Copy each line in the data below that contains the word "label".

[Plain-text document sources]
....

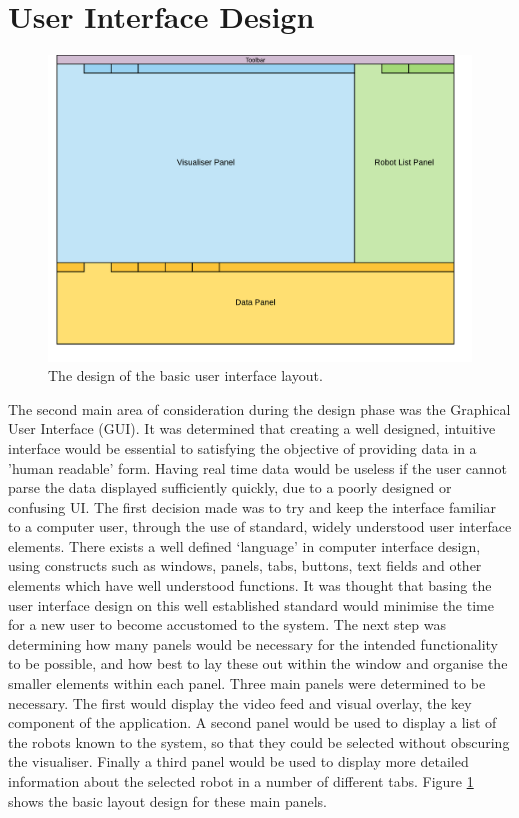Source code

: \section{User Interface Design} \label{UserInterfaceDesign}
\begin{figure}[h]
	\centering
	\includegraphics[scale=1]{Figures/UILayout.png}
	\decoRule
	\caption[UI Layout]{The design of the basic user interface layout.}
	\label{fig:UILayout}
\end{figure}

The second main area of consideration during the design phase was the Graphical User Interface (GUI). It was determined that creating a well designed, intuitive interface would be essential to satisfying the objective of providing data in a 'human readable' form. Having real time data would be useless if the user cannot parse the data displayed sufficiently quickly, due to a poorly designed or confusing UI. The first decision made was to try and keep the interface familiar to a computer user, through the use of standard, widely understood user interface elements. There exists a well defined `language' in computer interface design, using constructs such as windows, panels, tabs, buttons, text fields and other elements which have well understood functions. It was thought that basing the user interface design on this well established standard would minimise the time for a new user to become accustomed to the system. The next step was determining how many panels would be necessary for the intended functionality to be possible, and how best to lay these out within the window and organise the smaller elements within each panel. Three main panels were determined to be necessary. The first would display the video feed and visual overlay, the key component of the application. A second panel would be used to display a list of the robots known to the system, so that they could be selected without obscuring the visualiser. Finally a third panel would be used to display more detailed information about the selected robot in a number of different tabs. Figure \ref{fig:UILayout} shows the basic layout design for these main panels.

....

* [WRITTEN REPLY]:
: \section{User Interface Design} \label{UserInterfaceDesign}
	\label{fig:UILayout}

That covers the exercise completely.